Orthognathic Surgery

Q: Dr. Eppley,  I am interested in orthognathic surgery even though my bite (Class 1) normal. Thus any orthognactic surgery would be cosmetic and not functionally beneficial. It just appears to me that my face and the bones in it did not grow in an optimal aesthetic direction. It seems that my face is too long and has dropped to a gaunt look with a flat midface. Could this be due to a downwards grown maxilla or other bones? Can it be fixed with a maxillary impaction?

A: Your malocclusion is modest and within the confines of a general Class I occlusion. The point being is that it is not the source of your aesthetic facial concerns. The difference between your child face and your adult one is the relatively standard change between the 2/3s dominance of the upper face in childhood to the completion of facial growth in early adulthood with a reversal in that proportionate relationship.

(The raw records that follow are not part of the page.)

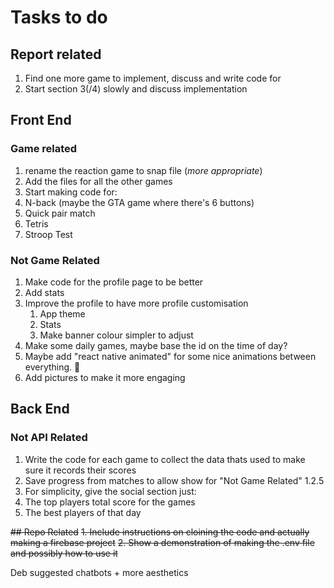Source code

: # Tasks to do
## Report related
1. Find one more game to implement, discuss and write code for
2. Start section 3(/4) slowly and discuss implementation


## Front End

### Game related
1. rename the reaction game to snap file (*more appropriate*)
2. Add the files for all the other games
3. Start making code for:
 1. N-back (maybe the GTA game where there's 6 buttons)
 2. Quick pair match
 3. Tetris
 4. Stroop Test

### Not Game Related
1. Make code for the profile page to be better
 1. Add stats
 2. Improve the profile to have more profile customisation
    1. App theme
    2. Stats
    3. Make banner colour simpler to adjust
2. Make some daily games, maybe base the id on the time of day?
3. Maybe add "react native animated" for some nice animations between everything. 🪇
4. Add pictures to make it more engaging
## Back End


### Not API Related
1. Write the code for each game to collect the data thats used to make sure it records their scores
2. Save progress from matches to allow show for "Not Game Related" 1.2.5
3. For simplicity, give the social section just:
 1. The top players total score for the games
 2. The best players of that day


~~## Repo Related~~
~~1. Include instructions on cloining the code and actually making a firebase project~~
~~2. Show a demonstration of making the .env file and possibly how to use it~~

Deb suggested chatbots + more aesthetics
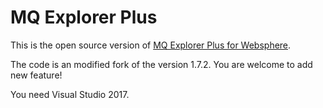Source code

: # MQ Explorer Plus

This is the open source version of <a href="https://mqexplorerplus.dotconsulting.be">MQ Explorer Plus for Websphere</a>.

The code is an modified fork of the version 1.7.2. You are welcome to add new feature!

You need Visual Studio 2017.
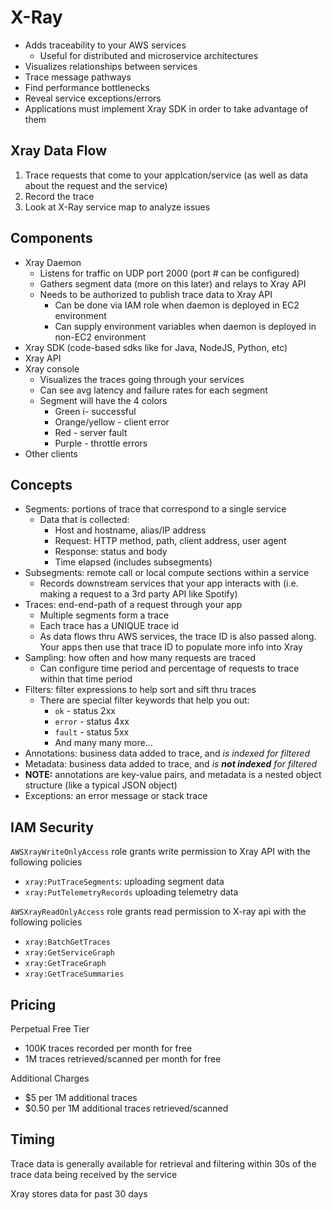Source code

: # X-Ray

- Adds traceability to your AWS services
	- Useful for distributed and microservice architectures
- Visualizes relationships between services
- Trace message pathways
- Find performance bottlenecks
- Reveal service exceptions/errors
- Applications must implement Xray SDK in order to take advantage of them

## Xray Data Flow
1. Trace requests that come to your applcation/service (as well as data about the request and the service)
2. Record the trace
3. Look at X-Ray service map to analyze issues

## Components
- Xray Daemon
	- Listens for traffic on UDP port 2000 (port # can be configured)
	- Gathers segment data (more on this later) and relays to Xray API
	- Needs to be authorized to publish trace data to Xray API
		- Can be done via IAM role when daemon is deployed in EC2 environment
		- Can supply environment variables when daemon is deployed in non-EC2 environment
- Xray SDK (code-based sdks like for Java, NodeJS, Python, etc)
- Xray API
- Xray console
	- Visualizes the traces going through your services
	- Can see avg latency and failure rates for each segment
	- Segment will have the 4 colors
		- Green i- successful
		- Orange/yellow - client error
		- Red - server fault
		- Purple - throttle errors
- Other clients

## Concepts
- Segments: portions of trace that correspond to a single service
	- Data that is collected:
		- Host and hostname, alias/IP address
		- Request: HTTP method, path, client address, user agent
		- Response: status and body
		- Time elapsed (includes subsegments)
- Subsegments: remote call or local compute sections within a service
	- Records downstream services that your app interacts with (i.e. making a request to a 3rd party API like Spotify)
- Traces: end-end-path of a request through your app
	- Multiple segments form a trace
	- Each trace has a UNIQUE trace id
	- As data flows thru AWS services, the trace ID is also passed along. Your apps then use that trace ID to populate more info into Xray
- Sampling: how often and how many requests are traced
	- Can configure time period and percentage of requests to trace within that time period
- Filters: filter expressions to help sort and sift thru traces
	- There are special filter keywords that help you out:
		- `ok` - status 2xx
		- `error` - status 4xx
		- `fault` - status 5xx
		- And many many more...
- Annotations: business data added to trace, and _is indexed for filtered_
- Metadata: business data added to trace, and _is **not indexed** for filtered_
- **NOTE:** annotations are key-value pairs, and metadata is a nested object structure (like a typical JSON object)
- Exceptions: an error message or stack trace

## IAM Security

`AWSXrayWriteOnlyAccess` role grants write permission to Xray API with the following policies
- `xray:PutTraceSegments`: uploading segment data
- `xray:PutTelemetryRecords` uploading telemetry data

`AWSXrayReadOnlyAccess` role grants read permission to X-ray api with the following policies
- `xray:BatchGetTraces`
- `xray:GetServiceGraph`
- `xray:GetTraceGraph`
- `xray:GetTraceSummaries`

## Pricing

Perpetual Free Tier
- 100K traces recorded per month for free
- 1M traces retrieved/scanned per month for free

Additional Charges
- $5 per 1M additional traces
- $0.50 per 1M additional traces retrieved/scanned

## Timing
Trace data is generally available for retrieval and filtering within 30s of the trace data being received by the service

Xray stores data for past 30 days
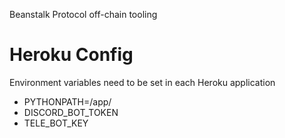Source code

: Beanstalk Protocol off-chain tooling

# Heroku Config

Environment variables need to be set in each Heroku application
- PYTHONPATH=/app/
- DISCORD_BOT_TOKEN
- TELE_BOT_KEY

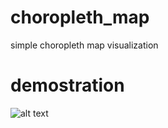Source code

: # choropleth_map
simple choropleth map visualization


# demostration
![alt text](https://i.ibb.co/LdDY6MS/index.png)

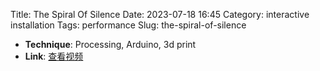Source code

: Title: The Spiral Of Silence
Date: 2023-07-18 16:45
Category: interactive installation
Tags:  performance
Slug: the-spiral-of-silence


- **Technique**: Processing, Arduino, 3d print
- **Link**: [查看视频](https://youtu.be/2Ku8x_Vs4Tk?si=_9pvCaTEMGuaRtxZ)
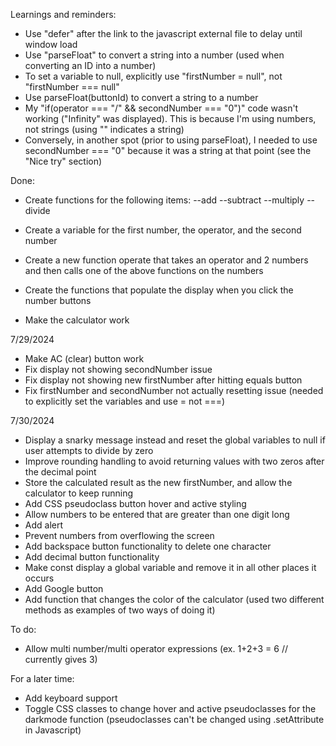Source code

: Learnings and reminders:
- Use "defer" after the link to the javascript external file to delay until window load
- Use "parseFloat" to convert a string into a number (used when converting an ID into a number)
- To set a variable to null, explicitly use "firstNumber = null", not "firstNumber === null"
- Use parseFloat(buttonId) to convert a string to a number
- My "if(operator === "/" && secondNumber === "0")" code wasn't working ("Infinity" was displayed). This is because I'm using numbers, not strings (using "" indicates a string)
- Conversely, in another spot (prior to using parseFloat), I needed to use secondNumber === "0" because it was a string at that point (see the "Nice try" section)

Done:
- Create functions for the following items:
--add
--subtract
--multiply
--divide

- Create a variable for the first number, the operator, and the second number
- Create a new function operate that takes an operator and 2 numbers and then calls one of the above functions on the numbers
- Create the functions that populate the display when you click the number buttons
- Make the calculator work 

7/29/2024
- Make AC (clear) button work
- Fix display not showing secondNumber issue
- Fix display not showing new firstNumber after hitting equals button
- Fix firstNumber and secondNumber not actually resetting issue (needed to explicitly set the variables and use = not ===)

7/30/2024
- Display a snarky message instead and reset the global variables to null if user attempts to divide by zero
- Improve rounding handling to avoid returning values with two zeros after the decimal point
- Store the calculated result as the new firstNumber, and allow the calculator to keep running
- Add CSS pseudoclass button hover and active styling
- Allow numbers to be entered that are greater than one digit long
- Add alert
- Prevent numbers from overflowing the screen
- Add backspace button functionality to delete one character
- Add decimal button functionality
- Make const display a global variable and remove it in all other places it occurs
- Add Google button
- Add function that changes the color of the calculator (used two different methods as examples of two ways of doing it)

To do:
- Allow multi number/multi operator expressions (ex. 1+2+3 = 6 // currently gives 3)

For a later time:
- Add keyboard support
- Toggle CSS classes to change hover and active pseudoclasses for the darkmode function (pseudoclasses can't be changed using .setAttribute in Javascript)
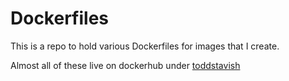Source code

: # Dockerfiles

This is a repo to hold various Dockerfiles for images that I create.

Almost all of these live on dockerhub under [toddstavish](https://registry.hub.docker.com/repos/toddstavish/)
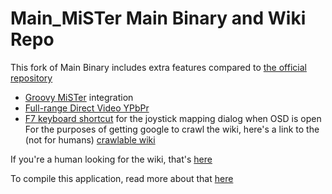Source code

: # Main_MiSTer Main Binary and Wiki Repo

This fork of Main Binary includes extra features compared to [the official repository](https://github.com/MiSTer-devel/Main_MiSTer)

- [Groovy MiSTer](https://github.com/MiSTer-devel/Main_MiSTer/commit/e9aa699a34cb8c849bf8f03d3c7cee4ea1bed0d8) integration
- [Full-range Direct Video YPbPr](https://github.com/MiSTer-devel/Main_MiSTer/commit/b8461ebcf9b0677975580a880a8f1f5a9d63a825)
- [F7 keyboard shortcut](https://github.com/MiSTer-devel/Main_MiSTer/commit/611959d2f53e19fb1c73e48a7b7d42ff91851944) for the joystick mapping dialog when OSD is open
For the purposes of getting google to crawl the wiki, here's a link to the (not for humans) [crawlable wiki](https://github-wiki-see.page/m/MiSTer-devel/Wiki_MiSTer/wiki)

If you're a human looking for the wiki, that's [here](https://github.com/MiSTer-devel/Wiki_MiSTer/wiki)

To compile this application, read more about that [here](https://mister-devel.github.io/MkDocs_MiSTer/developer/mistercompile/#general-prerequisites-for-arm-cross-compiling)

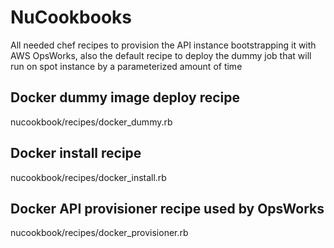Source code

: # NuCookbooks

All needed chef recipes to provision the API instance bootstrapping it with AWS OpsWorks, also the default recipe to deploy the dummy job that will run on spot instance by a parameterized amount of time

## Docker dummy image deploy recipe
nucookbook/recipes/docker_dummy.rb

## Docker install recipe
nucookbook/recipes/docker_install.rb

## Docker API provisioner recipe used by OpsWorks
nucookbook/recipes/docker_provisioner.rb

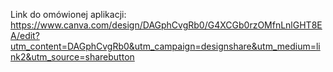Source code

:Link do omówionej aplikacji:
https://www.canva.com/design/DAGphCvgRb0/G4XCGb0rzOMfnLnlGHT8EA/edit?utm_content=DAGphCvgRb0&utm_campaign=designshare&utm_medium=link2&utm_source=sharebutton
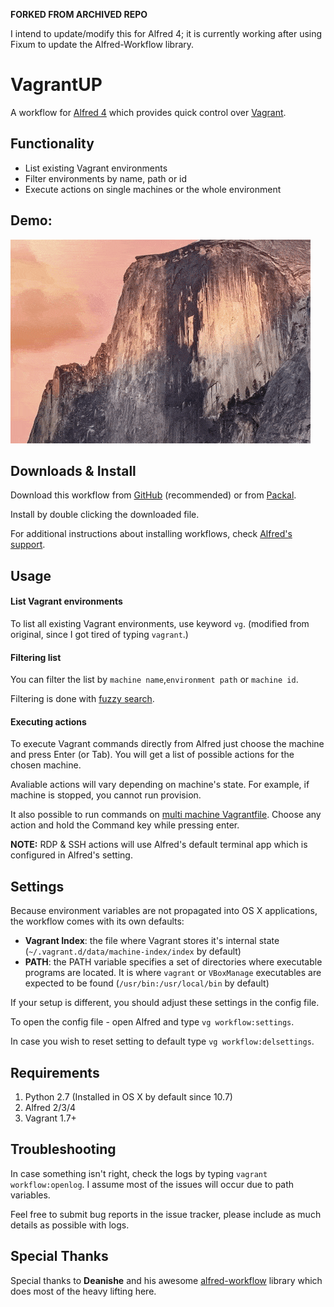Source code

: 
**FORKED FROM ARCHIVED REPO**

I intend to update/modify this for Alfred 4; it is currently working after using Fixum to update the Alfred-Workflow library.

# VagrantUP

A workflow for [Alfred 4](http://www.alfredapp.com) which provides quick control over [Vagrant](vagrantup.com).

## Functionality
* List existing Vagrant environments
* Filter environments by name, path or id
* Execute actions on single machines or the whole environment

## Demo:
![Screenshot](screenshots/demo.gif?raw=true "Vagrant global-status")

## Downloads & Install
Download this workflow from [GitHub](https://github.com/m1keil/alfred-vagrant-workflow/releases) (recommended) or from [Packal](http://www.packal.org/workflow/vagrantup).

Install by double clicking the downloaded file. 

For additional instructions about installing workflows, check [Alfred's support](http://support.alfredapp.com/workflows:installing).

## Usage
#### List Vagrant environments
To list all existing Vagrant environments, use keyword `vg`.
(modified from original, since I got tired of typing `vagrant`.)

#### Filtering list
You can filter the list by `machine name`,`environment path` or `machine id`.

Filtering is done with [fuzzy search](http://en.wikipedia.org/wiki/Approximate_string_matching).

#### Executing actions
To execute Vagrant commands directly from Alfred just choose the machine and press Enter (or Tab). You will get a list of possible actions for the chosen machine.

Avaliable actions will vary depending on machine's state. For example, if machine is stopped, you cannot run provision.

It also possible to run commands on [multi machine Vagrantfile](https://docs.vagrantup.com/v2/multi-machine/index.html). Choose any action and hold the Command key while pressing enter.

**NOTE:** RDP & SSH actions will use Alfred's default terminal app which is configured in Alfred's setting.

## Settings
Because environment variables are not propagated into OS X applications, the workflow comes with its own defaults:

- **Vagrant Index**: the file where Vagrant stores it's internal state (`~/.vagrant.d/data/machine-index/index` by default)
- **PATH**: the PATH variable specifies a set of directories where executable programs are located. It is where `vagrant` or `VBoxManage` executables are expected to be found (`/usr/bin:/usr/local/bin` by default)

If your setup is different, you should adjust these settings in the config file.

To open the config file - open Alfred and type `vg workflow:settings`.

In case you wish to reset setting to default type `vg workflow:delsettings`.

## Requirements
1. Python 2.7 (Installed in OS X by default since 10.7)
2. Alfred 2/3/4
3. Vagrant 1.7+

## Troubleshooting
In case something isn't right, check the logs by typing `vagrant workflow:openlog`.
I assume most of the issues will occur due to path variables.

Feel free to submit bug reports in the issue tracker, please include as much details as possible with logs.

## Special Thanks
Special thanks to **Deanishe** and his awesome [alfred-workflow](http://www.deanishe.net/alfred-workflow/index.html) library which does most of the heavy lifting here.

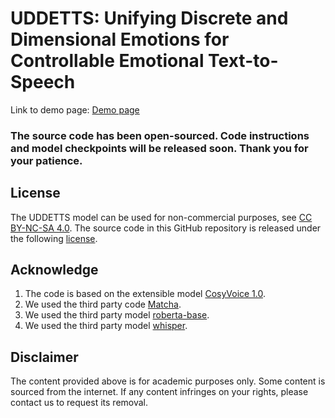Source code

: # UDDETTS: Unifying Discrete and Dimensional Emotions for Controllable Emotional Text-to-Speech

Link to demo page: [Demo page](https://anonymous.4open.science/w/UDDETTS/)

### The source code has been open-sourced. Code instructions and model checkpoints will be released soon. Thank you for your patience.

## License
The UDDETTS model can be used for non-commercial purposes, see [CC BY-NC-SA 4.0](https://creativecommons.org/licenses/by-nc-sa/4.0/). The source code in this GitHub repository 
is released under the following [license](./LICENSE).

## Acknowledge
1. The code is based on the extensible model [CosyVoice 1.0](https://github.com/FunAudioLLM/CosyVoice).
2. We used the third party code [Matcha](https://github.com/shivammehta25/Matcha-TTS).
3. We used the third party model [roberta-base](https://huggingface.co/FacebookAI/roberta-base).
4. We used the third party model [whisper](https://github.com/openai/whisper).


## Disclaimer
The content provided above is for academic purposes only. Some content is sourced from the internet. If any content infringes on your rights, please contact us to request its removal.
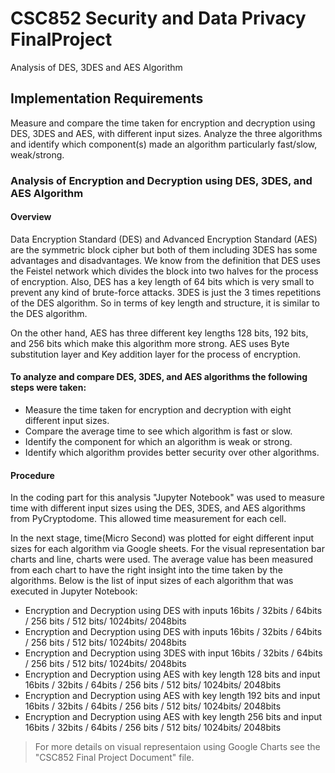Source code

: # CSC852 Security and Data Privacy FinalProject
Analysis of DES, 3DES and AES Algorithm

## Implementation Requirements
Measure and compare the time taken for encryption and decryption using DES, 3DES and AES, with different input sizes. Analyze the three algorithms and identify which component(s) made an algorithm particularly fast/slow, weak/strong.

### Analysis of Encryption and Decryption using DES, 3DES, and AES Algorithm

#### Overview
Data Encryption Standard (DES) and Advanced Encryption Standard (AES) are the symmetric block cipher but both of them including 3DES has some advantages and disadvantages. We know from the definition that DES uses the Feistel network which divides the block into two halves for the process of encryption. Also, DES has a key length of 64 bits which is very small to prevent any kind of brute-force attacks. 3DES is just the 3 times repetitions of the DES algorithm. So in terms of key length and structure, it is similar to the DES algorithm. 

On the other hand, AES has three different key lengths 128 bits, 192 bits, and 256 bits which make this algorithm more strong. AES uses Byte substitution layer and Key addition layer for the process of encryption. 

#### To analyze and compare DES, 3DES, and AES  algorithms the following steps were taken: 
* Measure the time taken for encryption and decryption with eight different input sizes. 
* Compare the average time to see which algorithm is fast or slow.
* Identify the component for which an algorithm is weak or strong. 
* Identify which algorithm provides better security over other algorithms.

#### Procedure
In the coding part for this analysis "Jupyter Notebook" was used to measure time with different input sizes using the DES, 3DES, and AES algorithms from PyCryptodome. This allowed time measurement for each cell.

 In the next stage, time(Micro Second) was plotted for eight different input sizes for each algorithm via Google sheets. For the visual representation bar charts and line, charts were used. The average value has been measured from each chart to have the right insight into the time taken by the algorithms. Below is the list of input sizes of  each algorithm that was executed in Jupyter Notebook: 

* Encryption and Decryption using DES with  inputs 16bits / 32bits / 64bits / 256 bits / 512 bits/ 1024bits/ 2048bits
* Encryption and Decryption using DES with  inputs 16bits / 32bits / 64bits / 256 bits / 512 bits/ 1024bits/ 2048bits
* Encryption and Decryption using 3DES with  input 16bits / 32bits / 64bits / 256 bits / 512 bits/ 1024bits/ 2048bits
* Encryption and Decryption using AES with  key length 128 bits and input 16bits / 32bits / 64bits / 256 bits / 512 bits/ 1024bits/ 2048bits
* Encryption and Decryption using AES with  key length 192 bits and input 16bits / 32bits / 64bits / 256 bits / 512 bits/ 1024bits/ 2048bits
* Encryption and Decryption using AES with  key length 256 bits and input 16bits / 32bits / 64bits / 256 bits / 512 bits/ 1024bits/ 2048bits

> For more details on visual representaion using Google Charts see the "CSC852 Final Project Document" file.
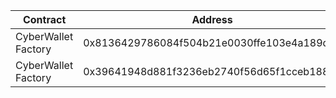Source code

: | Contract            | Address                                    |
| ------------------- | ------------------------------------------ |
| CyberWallet Factory | 0x8136429786084f504b21e0030ffe103e4a189ddd |
| CyberWallet Factory | 0x39641948d881f3236eb2740f56d65f1cceb18826 |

Whether your face is too long is a personal assessment and not a function of actual facial structure disproportions.

Changing your facial proportions is done by decreasing the vertical length and improving the midface projection width. This is usually best done by a vertical wedge reduction genioplasty (chin) and malar-submalar implant augmentation. Doing a maxillary impaction would bury your upper teeth under your upper lip and would also require a concurrent mandibular osteotomy to keep your bite relationship from changing unfavorably.